My gas mileage has been junk. On the last two tanks of gas I got 14.6 mpg and 16 mpg, and that's mostly highway miles. I usually do mostly in town driving so my normal mileage is worse yet. Today I filled up on ethanol free gas to see if that will make a difference. It's available at the bargain price of $3.71 per gallon at the harbor. The ethanol was destroying boat engines and their fiberglass gas tanks, thus the E-free gas. The way I see it, my body wasn't designed to run on salads so why fuel my Jeep with corn? That may be an odd analogy, but it doesn't make sense to force the American people to put fuel in their cars they weren't designed to burn. And if our cars don't get as good of mileage with the 10% added ethanol, aren't we burning up more fossil fuels anyway?

2 comments:

Brian said...

Hey girl,

I'm not sure ethanol-mixed gasoline is as bad as you say - but I don't have facts to back it up.

Mileage can be affected by a lot of things - AC, how close you are to needing an oil change, wheel alignment, etc.

But hang in there.

At this point in the game, being more environmentally friendly isn't going to save you money.

And the oil and U.S. car corporations want to keep it that way.

baron said...

It's bad.
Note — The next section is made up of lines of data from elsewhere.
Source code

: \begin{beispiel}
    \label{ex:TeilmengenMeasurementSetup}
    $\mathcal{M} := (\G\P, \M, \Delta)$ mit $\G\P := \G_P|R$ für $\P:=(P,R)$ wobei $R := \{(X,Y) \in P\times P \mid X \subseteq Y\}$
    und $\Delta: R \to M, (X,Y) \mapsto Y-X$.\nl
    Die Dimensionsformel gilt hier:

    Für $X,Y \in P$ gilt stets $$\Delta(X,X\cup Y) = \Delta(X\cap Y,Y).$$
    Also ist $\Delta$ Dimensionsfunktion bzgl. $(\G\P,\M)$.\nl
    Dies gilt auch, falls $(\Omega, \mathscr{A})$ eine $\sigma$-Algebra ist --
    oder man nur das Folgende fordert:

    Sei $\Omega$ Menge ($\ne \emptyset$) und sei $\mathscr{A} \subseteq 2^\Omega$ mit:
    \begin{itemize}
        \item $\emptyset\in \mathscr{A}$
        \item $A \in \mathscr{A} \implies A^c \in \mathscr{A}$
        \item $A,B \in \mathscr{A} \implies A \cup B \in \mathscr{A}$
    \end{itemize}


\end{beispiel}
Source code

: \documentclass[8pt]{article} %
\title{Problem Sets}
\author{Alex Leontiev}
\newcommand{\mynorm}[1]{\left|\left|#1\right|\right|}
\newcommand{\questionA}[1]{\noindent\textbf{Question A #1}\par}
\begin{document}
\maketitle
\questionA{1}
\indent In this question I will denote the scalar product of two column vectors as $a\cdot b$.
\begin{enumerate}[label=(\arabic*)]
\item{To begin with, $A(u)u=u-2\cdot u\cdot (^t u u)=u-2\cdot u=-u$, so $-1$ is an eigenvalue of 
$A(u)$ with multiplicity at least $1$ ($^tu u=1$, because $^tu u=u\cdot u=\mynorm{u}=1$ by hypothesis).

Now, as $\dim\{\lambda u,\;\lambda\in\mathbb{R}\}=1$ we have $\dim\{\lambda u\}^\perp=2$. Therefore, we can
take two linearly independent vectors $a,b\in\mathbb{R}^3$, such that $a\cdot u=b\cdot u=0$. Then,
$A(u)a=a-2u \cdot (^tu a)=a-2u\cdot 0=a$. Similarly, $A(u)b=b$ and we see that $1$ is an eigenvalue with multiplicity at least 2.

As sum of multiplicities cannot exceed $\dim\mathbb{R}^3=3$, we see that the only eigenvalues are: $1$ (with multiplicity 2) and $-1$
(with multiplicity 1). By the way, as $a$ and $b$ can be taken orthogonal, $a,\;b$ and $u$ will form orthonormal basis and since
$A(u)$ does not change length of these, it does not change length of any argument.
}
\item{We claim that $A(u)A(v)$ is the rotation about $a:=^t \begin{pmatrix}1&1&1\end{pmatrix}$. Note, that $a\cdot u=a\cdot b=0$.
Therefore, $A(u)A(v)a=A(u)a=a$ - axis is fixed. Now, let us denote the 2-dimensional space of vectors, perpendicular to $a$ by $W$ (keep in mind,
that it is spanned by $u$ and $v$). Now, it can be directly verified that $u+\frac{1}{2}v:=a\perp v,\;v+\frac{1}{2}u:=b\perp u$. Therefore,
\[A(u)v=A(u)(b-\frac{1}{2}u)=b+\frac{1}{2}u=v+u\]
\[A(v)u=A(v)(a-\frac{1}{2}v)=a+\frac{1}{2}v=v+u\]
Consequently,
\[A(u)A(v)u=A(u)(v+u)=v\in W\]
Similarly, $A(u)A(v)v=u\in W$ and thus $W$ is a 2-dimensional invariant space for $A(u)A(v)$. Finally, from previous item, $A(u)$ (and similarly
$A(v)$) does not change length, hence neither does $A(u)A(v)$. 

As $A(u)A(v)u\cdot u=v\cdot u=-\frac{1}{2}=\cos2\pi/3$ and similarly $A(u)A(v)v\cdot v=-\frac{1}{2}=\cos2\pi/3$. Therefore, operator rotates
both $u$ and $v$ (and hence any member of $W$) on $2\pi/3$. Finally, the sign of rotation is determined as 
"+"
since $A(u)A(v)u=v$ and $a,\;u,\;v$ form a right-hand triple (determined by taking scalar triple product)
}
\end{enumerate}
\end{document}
When I did my E-Free experiment on two full tankfulls I got 2mpg better mileage at least.

E-10 gas has ruined many fishmen boat engines (the ethanol dissolves older fiberglass gas tanks schellacing the resins in the engines). Ethanol evaporates more rapidly than petrol, bad for a hot climate like Hawaii. E-10 costs more to produce since they have to bring in the ethanol special. It's more tricky to produce, months ago when they started E-10 they almost decertified Hawaii's entire new gas supply due to a tainted batch of ethanol! They let the tainted gas slide.

Ethanol produced by corn is very enviromentaly taxing. I think the movie "Who Killed the Electric Car" shows that it's the way to go. Sure you may burn petroleum to produce electricity but even when that is taken into consideration less petroleum is used.

You're right Brian. The car and oil companies want to keep us in our fossil-fuel vehicles. I applaud companies like Tesla who are producing an electric car with gusto. The future of car companies is going to have to come from Silicon Valley and not Detroit.